The Type R has landed. Faster, stronger, more powerful and more advanced than any of its forebears, the hot Civic is now rolling off its Swindon production line. This fifth-gen version is the first in more than a decade to move back to all-independent suspension and the first to be developed as a performance car from the ground up.

Like all of Honda’s current Civics, the Type R is a big car, feeling a size larger than most immediate rivals. The car’s new platform does allow for an improvement of its driving position, but you still don’t sit as low in it as some would like.

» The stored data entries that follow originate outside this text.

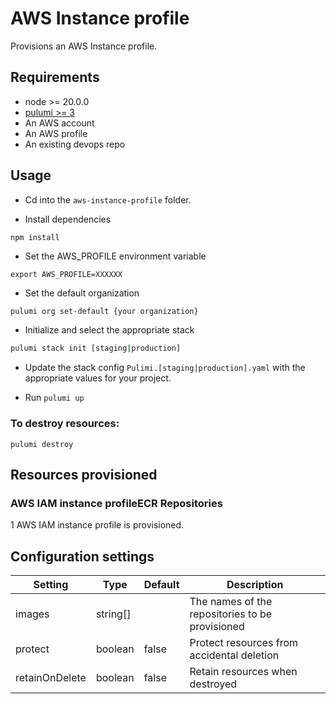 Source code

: # AWS Instance profile

Provisions an AWS Instance profile.

## Requirements

* node >= 20.0.0
* [pulumi >= 3](https://www.pulumi.com/docs/install/)
* An AWS account
* An AWS profile
* An existing devops repo

## Usage

* Cd into the `aws-instance-profile` folder.

* Install dependencies 

```
npm install
```

* Set the AWS_PROFILE environment variable

```
export AWS_PROFILE=XXXXXX
```

* Set the default organization 

```bash
pulumi org set-default {your organization}
```

* Initialize and select the appropriate stack

```bash
pulumi stack init [staging|production]
```

* Update the stack config `Pulimi.[staging|production].yaml` with the appropriate values for your project.

* Run `pulumi up`

### To destroy resources:

```
pulumi destroy
```

## Resources provisioned

### AWS IAM instance profileECR Repositories

1 AWS IAM instance profile is provisioned.

## Configuration settings

| Setting | Type | Default | Description |
|---------|------|---------|-------------|
| images  | string[] | | The names of the repositories to be provisioned |
| protect | boolean | false | Protect resources from accidental deletion |
| retainOnDelete | boolean | false | Retain resources when destroyed |
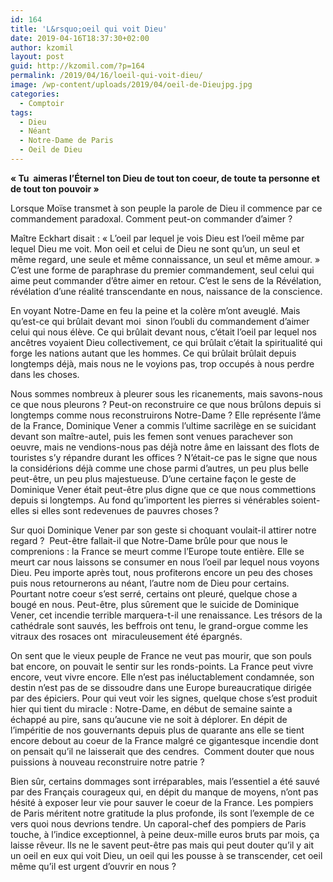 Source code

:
 ```yaml
---
id: 164
title: 'L&rsquo;oeil qui voit Dieu'
date: 2019-04-16T18:37:30+02:00
author: kzomil
layout: post
guid: http://kzomil.com/?p=164
permalink: /2019/04/16/loeil-qui-voit-dieu/
image: /wp-content/uploads/2019/04/oeil-de-Dieujpg.jpg
categories:
  - Comptoir
tags:
  - Dieu
  - Néant
  - Notre-Dame de Paris
  - Oeil de Dieu
---
```

<p class="p1">
  <span class="s1"><b>« Tu</b></span><span class="s1"><b><span class="Apple-converted-space">&nbsp; </span></b></span><span class="s1"><b>aimeras l&rsquo;Éternel ton Dieu de tout ton coeur, de toute ta personne et de tout ton pouvoir »</b></span>
</p>

<p class="p1">
  <span class="s1">Lorsque Moïse transmet à son peuple la parole de Dieu il commence par ce commandement paradoxal. Comment peut-on commander d&rsquo;aimer ? </span>
</p>

<p class="p1">
  <span class="s1">Maître Eckhart disait : « L&rsquo;oeil par lequel je vois Dieu est l&rsquo;oeil même par lequel Dieu me voit. Mon oeil et celui de Dieu ne sont qu&rsquo;un, un seul et même regard, une seule et même connaissance, un seul et même amour. » C&rsquo;est une forme de paraphrase du premier commandement, seul celui qui aime peut commander d&rsquo;être aimer en retour. C&rsquo;est le sens de la Révélation, révélation d&rsquo;une réalité transcendante en nous, naissance de la conscience. </span>
</p>

<p class="p1">
  <span class="s1">En voyant Notre-Dame en feu la peine et la colère m&rsquo;ont aveuglé. Mais qu&rsquo;est-ce qui brûlait devant moi</span><span class="s1"><span class="Apple-converted-space">&nbsp; </span></span><span class="s1">sinon l&rsquo;oubli du commandement d&rsquo;aimer celui qui nous élève. Ce qui brûlait devant nous, c&rsquo;était l&rsquo;oeil par lequel nos ancêtres voyaient Dieu collectivement, ce qui brûlait c&rsquo;était la spiritualité qui forge les nations autant que les hommes. Ce qui brûlait brûlait depuis longtemps déjà, mais nous ne le voyions pas, trop occupés à nous perdre dans les choses.</span>
</p>

<p class="p1">
  <span class="s1">Nous sommes nombreux à pleurer sous les ricanements, mais savons-nous ce que nous pleurons ? Peut-on reconstruire ce que nous brûlons depuis si longtemps comme nous reconstruirons Notre-Dame ? Elle représente l&rsquo;âme de la France, Dominique Vener a commis l&rsquo;ultime sacrilège en se suicidant devant son maître-autel, puis les femen sont venues parachever son oeuvre, mais ne vendions-nous pas déjà notre âme en laissant des flots de touristes s&rsquo;y répandre durant les offices ? N&rsquo;était-ce pas le signe que nous la considérions déjà comme une chose parmi d&rsquo;autres, un peu plus belle peut-être, un peu plus majestueuse. D&rsquo;une certaine façon le geste de Dominique Vener était peut-être plus digne que ce que nous commettions depuis si longtemps. Au fond qu&rsquo;importent les pierres si vénérables soient-elles si elles sont redevenues de pauvres choses ?</span>
</p>

<p class="p1">
  <span class="s1">Sur quoi Dominique Vener par son geste si choquant voulait-il attirer notre regard ?</span><span class="s1"><span class="Apple-converted-space">&nbsp; </span></span><span class="s1">Peut-être fallait-il que Notre-Dame brûle pour que nous le comprenions : la France se meurt comme l&rsquo;Europe toute entière. Elle se meurt car nous laissons se consumer en nous l&rsquo;oeil par lequel nous voyons Dieu. Peu importe après tout, nous profiterons encore un peu des choses puis nous retournerons au néant, l&rsquo;autre nom de Dieu pour certains. Pourtant notre coeur s&rsquo;est serré, certains ont pleuré, quelque chose a bougé en nous. Peut-être, plus sûrement que le suicide de Dominique Vener, cet incendie terrible marquera-t-il une renaissance. Les trésors de la cathédrale sont sauvés, les beffrois ont tenu, le grand-orgue comme les vitraux des rosaces ont</span><span class="s1"><span class="Apple-converted-space">&nbsp; </span></span><span class="s1">miraculeusement été épargnés. </span>
</p>

<p class="p1">
  <span class="s1">On sent que le vieux peuple de France ne veut pas mourir, que son pouls bat encore, on pouvait le sentir sur les ronds-points. La France peut vivre encore, veut vivre encore. Elle n&rsquo;est pas inéluctablement condamnée, son destin n&rsquo;est pas de se dissoudre dans une Europe bureaucratique dirigée par des épiciers. Pour qui veut voir les signes, quelque chose s&rsquo;est produit hier qui tient du miracle : Notre-Dame, en début de semaine sainte a échappé au pire, sans qu&rsquo;aucune vie ne soit à déplorer. En dépit de l&rsquo;impéritie de nos gouvernants depuis plus de quarante ans elle se tient encore debout au coeur de la France malgré ce gigantesque incendie dont on pensait qu&rsquo;il ne laisserait que des cendres.</span><span class="s1"><span class="Apple-converted-space">&nbsp; </span></span><span class="s1">Comment douter que nous puissions à nouveau reconstruire notre patrie ?</span>
</p>

<p class="p1">
  <span class="s1">Bien sûr, certains dommages sont irréparables, mais l&rsquo;essentiel a été sauvé par des Français courageux qui, en dépit du manque de moyens, n&rsquo;ont pas hésité à exposer leur vie pour sauver le coeur de la France. Les pompiers de Paris méritent notre gratitude la plus profonde, ils sont l&rsquo;exemple de ce vers quoi nous devrions tendre. Un caporal-chef des pompiers de Paris touche, à l&rsquo;indice exceptionnel, à peine deux-mille euros bruts par mois, ça laisse rêveur. Ils ne le savent peut-être pas mais qui peut douter qu&rsquo;il y ait un oeil en eux qui voit Dieu, un oeil qui les pousse à se transcender, cet oeil même qu&rsquo;il est urgent d&rsquo;ouvrir en nous ?</span>
</p> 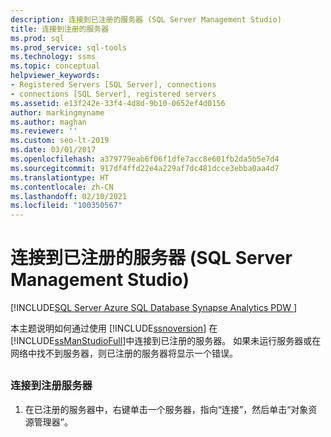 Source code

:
 ```yaml
---
description: 连接到已注册的服务器 (SQL Server Management Studio)
title: 连接到注册的服务器
ms.prod: sql
ms.prod_service: sql-tools
ms.technology: ssms
ms.topic: conceptual
helpviewer_keywords:
- Registered Servers [SQL Server], connections
- connections [SQL Server], registered servers
ms.assetid: e13f242e-33f4-4d8d-9b10-0652ef4d0156
author: markingmyname
ms.author: maghan
ms.reviewer: ''
ms.custom: seo-lt-2019
ms.date: 03/01/2017
ms.openlocfilehash: a379779eab6f06f1dfe7acc8e601fb2da5b5e7d4
ms.sourcegitcommit: 917df4ffd22e4a229af7dc481dcce3ebba0aa4d7
ms.translationtype: HT
ms.contentlocale: zh-CN
ms.lasthandoff: 02/10/2021
ms.locfileid: "100350567"
---
```

# <a name="connect-to-a-registered-server-sql-server-management-studio"></a>连接到已注册的服务器 (SQL Server Management Studio)

[!INCLUDE[SQL Server Azure SQL Database Synapse Analytics PDW ](../../includes/applies-to-version/sql-asdb-asdbmi-asa-pdw.md)]

本主题说明如何通过使用 [!INCLUDE[ssnoversion](../../includes/ssnoversion-md.md)] 在 [!INCLUDE[ssManStudioFull](../../includes/ssmanstudiofull-md.md)]中连接到已注册的服务器。 如果未运行服务器或在网络中找不到服务器，则已注册的服务器将显示一个错误。  

##  <a name="SSMSProcedure"></a>

### <a name="to-connect-to-a-registered-server"></a>连接到注册服务器

1. 在已注册的服务器中，右键单击一个服务器，指向“连接”，然后单击“对象资源管理器”。

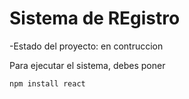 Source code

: <h1>Sistema de REgistro</h1>

-Estado del proyecto: en contruccion

Para ejecutar el sistema, debes poner 

```npm install react```
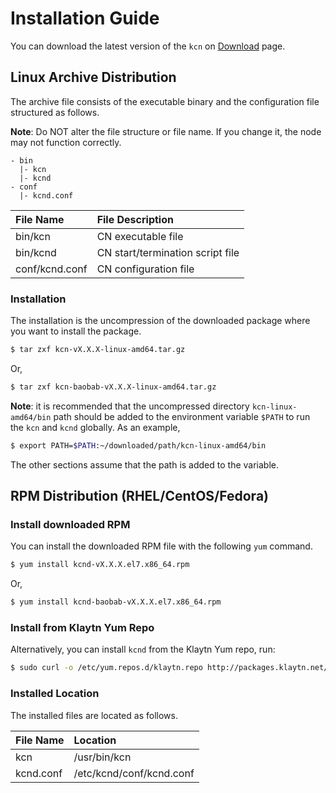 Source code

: # Installation Guide <a id="installation-guide"></a>

You can download the latest version of the `kcn`  on [Download](../download.md) page. 

## Linux Archive Distribution <a id="linux-archive-distribution"></a>

The archive file consists of the executable binary and the configuration file structured as follows.

**Note**: Do NOT alter the file structure or file name. If you change it, the node may not function correctly.

```text
- bin
  |- kcn
  |- kcnd
- conf
  |- kcnd.conf
```

| File Name | File Description |
| :--- | :--- |
| bin/kcn | CN executable file |
| bin/kcnd | CN start/termination script file |
| conf/kcnd.conf | CN configuration file |

### Installation <a id="installation"></a>

The installation is the uncompression of the downloaded package where you want to install the package.

```bash
$ tar zxf kcn-vX.X.X-linux-amd64.tar.gz
```

Or,

```bash
$ tar zxf kcn-baobab-vX.X.X-linux-amd64.tar.gz
```

**Note**: it is recommended that the uncompressed directory `kcn-linux-amd64/bin` path should be added to the environment variable `$PATH` to run the `kcn` and `kcnd` globally. As an example,

```bash
$ export PATH=$PATH:~/downloaded/path/kcn-linux-amd64/bin
```

The other sections assume that the path is added to the variable.

## RPM Distribution \(RHEL/CentOS/Fedora\) <a id="rpm-rhel-centos-fedora"></a>

### Install downloaded RPM <a id="install-downloaded-rpm"></a>

You can install the downloaded RPM file with the following `yum` command.

```bash
$ yum install kcnd-vX.X.X.el7.x86_64.rpm
```

Or,

```bash
$ yum install kcnd-baobab-vX.X.X.el7.x86_64.rpm
```

### Install from Klaytn Yum Repo <a id="install-from-klaytn-yum-repo"></a>

Alternatively, you can install `kcnd` from the Klaytn Yum repo, run:

```bash
$ sudo curl -o /etc/yum.repos.d/klaytn.repo http://packages.klaytn.net/config/rhel/7/prod.repo && sudo yum install kcnd
```

### Installed Location <a id="installed-location"></a>

The installed files are located as follows.

| File Name | Location |
| :--- | :--- |
| kcn | /usr/bin/kcn |
| kcnd.conf | /etc/kcnd/conf/kcnd.conf |



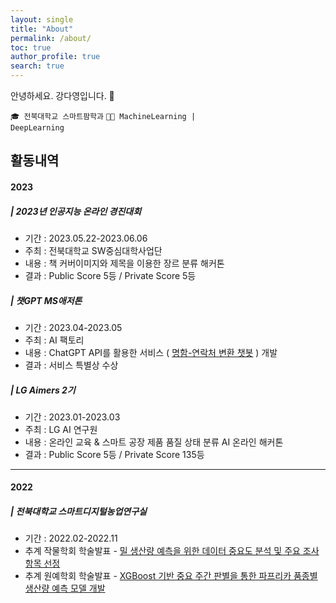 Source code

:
 ```yaml
---
layout: single
title: "About"
permalink: /about/
toc: true
author_profile: true
search: true
---
```


안녕하세요. 강다영입니다. 👋<br>

<code>🎓 전북대학교 스마트팜학과</code> <code>👩‍💻 MachineLearning | DeepLearning</code><br>


## 활동내역

#### 2023

##### | 2023년 인공지능 온라인 경진대회
- 기간 : 2023.05.22-2023.06.06
- 주최 : 전북대학교 SW중심대학사업단
- 내용 : 책 커버이미지와 제목을 이용한 장르 분류 해커톤
- 결과 : Public Score 5등 / Private Score 5등 

##### | 챗GPT MS애저톤
- 기간 : 2023.04-2023.05
- 주최 : AI 팩토리
- 내용 : ChatGPT API를 활용한 서비스 ( [명함-연락처 변환 챗봇](https://github.com/riverallzero/MSAzureThon) ) 개발 
- 결과 : 서비스 특별상 수상 

##### | LG Aimers 2기 
- 기간 : 2023.01-2023.03
- 주최 : LG AI 연구원
- 내용 : 온라인 교육 & 스마트 공장 제품 품질 상태 분류 AI 온라인 해커톤
- 결과 : Public Score 5등 / Private Score 135등

--- 

#### 2022

##### | 전북대학교 스마트디지털농업연구실 
- 기간 : 2022.02-2022.11
- 추계 작물학회 학술발표 - [밀 생산량 예측을 위한 데이터 중요도 분석 및 주요 조사항목 선정](https://github.com/riverallzero/WheatYieldModel)
- 추계 원예학회 학술발표 - [XGBoost 기반 중요 주간 판별을 통한 파프리카 품종별 생산량 예측 모델 개발](https://github.com/riverallzero/PaprikaYieldModel)
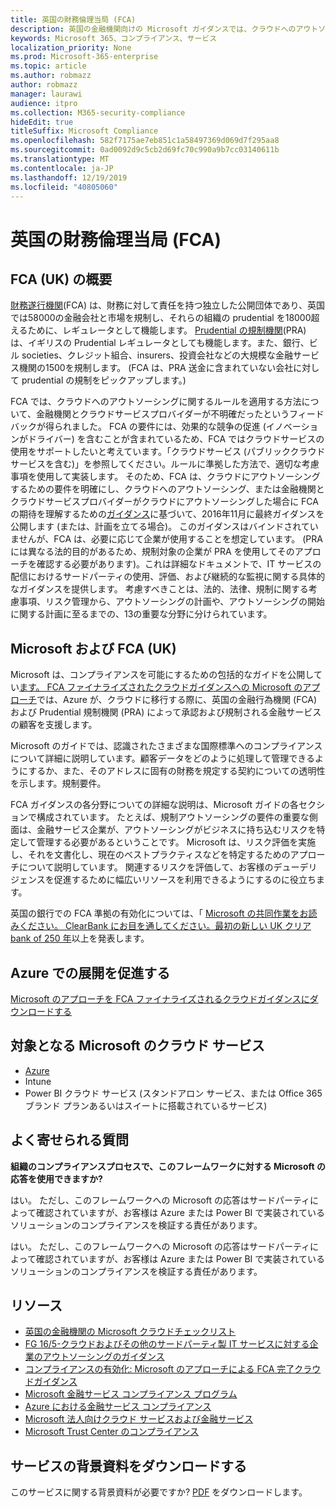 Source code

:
 ```yaml
---
title: 英国の財務倫理当局 (FCA)
description: 英国の金融機関向けの Microsoft ガイダンスでは、クラウドへのアウトソーシングに関する財務行為権限とガイドラインに従っています。
keywords: Microsoft 365、コンプライアンス、サービス
localization_priority: None
ms.prod: Microsoft-365-enterprise
ms.topic: article
ms.author: robmazz
author: robmazz
manager: laurawi
audience: itpro
ms.collection: M365-security-compliance
hideEdit: true
titleSuffix: Microsoft Compliance
ms.openlocfilehash: 582f7175ae7eb851c1a58497369d069d7f295aa8
ms.sourcegitcommit: 0ad0092d9c5cb2d69fc70c990a9b7cc03140611b
ms.translationtype: MT
ms.contentlocale: ja-JP
ms.lasthandoff: 12/19/2019
ms.locfileid: "40805060"
---
```

# <a name="united-kingdom-financial-conduct-authority-fca"></a>英国の財務倫理当局 (FCA)

## <a name="fca-uk-overview"></a>FCA (UK) の概要

[財務遂行機関](https://www.fca.org.uk/)(FCA) は、財務に対して責任を持つ独立した公開団体であり、英国では58000の金融会社と市場を規制し、それらの組織の prudential を18000超えるために、レギュレータとして機能します。 [Prudential の規制機関](https://www.bankofengland.co.uk/pra/pages/default.aspx)(PRA) は、イギリスの Prudential レギュレータとしても機能します。また、銀行、ビル societies、クレジット組合、insurers、投資会社などの大規模な金融サービス機関の1500を規制します。 (FCA は、PRA 送金に含まれていない会社に対して prudential の規制をピックアップします。)

FCA では、クラウドへのアウトソーシングに関するルールを適用する方法について、金融機関とクラウドサービスプロバイダーが不明確だったというフィードバックが得られました。 FCA の要件には、効果的な競争の促進 (イノベーションがドライバー) を含むことが含まれているため、FCA ではクラウドサービスの使用をサポートしたいと考えています。「クラウドサービス (パブリッククラウドサービスを含む)」を参照してください。ルールに準拠した方法で、適切な考慮事項を使用して実装します。 そのため、FCA は、クラウドにアウトソーシングするための要件を明確にし、クラウドへのアウトソーシング、または金融機関とクラウドサービスプロバイダーがクラウドにアウトソーシングした場合に FCA の期待を理解するための[ガイダンス](https://www.fca.org.uk/publication/finalised-guidance/fg16-5.pdf)に基づいて、2016年11月に最終ガイダンスを公開します (または、計画を立てる場合)。 このガイダンスはバインドされていませんが、FCA は、必要に応じて企業が使用することを想定しています。 (PRA には異なる法的目的があるため、規制対象の企業が PRA を使用してそのアプローチを確認する必要があります)。これは詳細なドキュメントで、IT サービスの配信におけるサードパーティの使用、評価、および継続的な監視に関する具体的なガイダンスを提供します。 考慮すべきことは、法的、法律、規制に関する考慮事項、リスク管理から、アウトソーシングの計画や、アウトソーシングの開始に関する計画に至るまでの、13の重要な分野に分けられています。

## <a name="microsoft-and-fca-uk"></a>Microsoft および FCA (UK)

Microsoft は、コンプライアンスを可能にするための包括的なガイドを公開してい[ます。 FCA ファイナライズされたクラウドガイダンスへの Microsoft のアプローチ](https://go.microsoft.com/fwlink/p/?linkid=2101561)では、Azure が、クラウドに移行する際に、英国の金融行為機関 (FCA) および Prudential 規制機関 (PRA) によって承認および規制される金融サービスの顧客を支援します。

Microsoft のガイドでは、認識されたさまざまな国際標準へのコンプライアンスについて詳細に説明しています。顧客データをどのように処理して管理できるようにするか、また、そのアドレスに固有の財務を規定する契約についての透明性を示します。規制要件。

FCA ガイダンスの各分野についての詳細な説明は、Microsoft ガイドの各セクションで構成されています。 たとえば、規制アウトソーシングの要件の重要な側面は、金融サービス企業が、アウトソーシングがビジネスに持ち込むリスクを特定して管理する必要があるということです。 Microsoft は、リスク評価を実施し、それを文書化し、現在のベストプラクティスなどを特定するためのアプローチについて説明しています。 関連するリスクを評価して、お客様のデューデリジェンスを促進するために幅広いリソースを利用できるようにするのに役立ちます。

英国の銀行での FCA 準拠の有効化については、「 [Microsoft の共同作業をお読みください。 ClearBank にお目を通してください。最初の新しい UK クリア bank of 250 年](https://customers.microsoft.com/story/microsoft-collaborates-with-clearbank)以上を発表します。

## <a name="accelerate-your-deployment-on-azure"></a>Azure での展開を促進する

[Microsoft のアプローチを FCA ファイナライズされるクラウドガイダンスにダウンロードする](https://go.microsoft.com/fwlink/p/?linkid=2101561)

## <a name="microsoft-in-scope-cloud-services"></a>対象となる Microsoft のクラウド サービス

- [Azure](https://aka.ms/AzureCompliance)
- Intune
- Power BI クラウド サービス (スタンドアロン サービス、または Office 365 ブランド プランあるいはスイートに搭載されているサービス)

## <a name="frequently-asked-questions"></a>よく寄せられる質問

**組織のコンプライアンスプロセスで、このフレームワークに対する Microsoft の応答を使用できますか?**

はい。 ただし、このフレームワークへの Microsoft の応答はサードパーティによって確認されていますが、お客様は Azure または Power BI で実装されているソリューションのコンプライアンスを検証する責任があります。

はい。 ただし、このフレームワークへの Microsoft の応答はサードパーティによって確認されていますが、お客様は Azure または Power BI で実装されているソリューションのコンプライアンスを検証する責任があります。

## <a name="resources"></a>リソース

- [英国の金融機関の Microsoft クラウドチェックリスト](https://aka.ms/Azure-UK-compliance)
- [FG 16/5-クラウドおよびその他のサードパーティ製 IT サービスに対する企業のアウトソーシングのガイダンス](https://www.fca.org.uk/publication/finalised-guidance/fg16-5.pdf)
- [コンプライアンスの有効化: Microsoft のアプローチによる FCA 完了クラウドガイダンス](https://go.microsoft.com/fwlink/p/?linkid=2101561)
- [Microsoft 金融サービス コンプライアンス プログラム](https://www.microsoft.com/download/details.aspx?id=55332)
- [Azure における金融サービス コンプライアンス](https://azure.microsoft.com/resources/videos/azurecon-2015-financial-services-compliance-in-azure/)
- [Microsoft 法人向けクラウド サービスおよび金融サービス](https://www.microsoft.com/trustcenter/cloudservices/financialservices)
- [Microsoft Trust Center のコンプライアンス](https://www.microsoft.com/trust-center/compliance/compliance-overview)

## <a name="download-the-offering-backgrounder"></a>サービスの背景資料をダウンロードする

このサービスに関する背景資料が必要ですか? [PDF](https://download.microsoft.com/download/E/F/4/EF49C18B-BB31-44F8-BCDD-655702C63BE8/FCA-PRA-Compliance.pdf) をダウンロードします。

The steering, clutch, gear lever and brake pedal all feel carefully honed, well weighted, positive and feelsome. But there’s a softness to the throttle response that’s at odds with the encouraging precision and tactility of the rest of the controls, not to mention the Type R’s long-standing reputation for hair-trigger sensitivity.

Still, the problem only spoils your enjoyment for so long. Once you learn to compensate for the engine’s penchant for a dramatic pause, you’ll find it has greater range and a more compelling delivery than most four-pot turbos. Yes, the car is generously fast, but it’s characterful, too.

It’s a big car outside and in; driving position is improved but still a little high

Ride and handling are worthwhile improvements over what went before, but on neither front does the Civic threaten to unseat the class’s ruling powers. The 20in alloys and low-profile tyres make for a motorway ride that is noisy but much more supple than before. Off the motorway, bump compliance is good with the adaptive dampers set to Comfort, but a hint of woodenness is evident as firmness is ramped up. The chassis is taut, precise and decently absorptive in Sport; it breathes better and better with the road as you pile on speed.

Through corners, the Civic has a plainly very grippy set of Continental tyres, excellent body control, good handling response, a limited-slip diff that’s keen to make its presence felt and a rear axle that’s gently mobile on a trailing throttle. It all makes for a rewarding car to drive hard. The junior BTCC car vibe that dominated the appeal of the previous Type R remains the new one’s defining trait.

Rivals probably offer the more accessible thrills that many would argue ought to be a hot hatch’s mission to provide. Will that prevent this Type R from getting the better of them in a back-to-back comparison? Tune in next week to find out.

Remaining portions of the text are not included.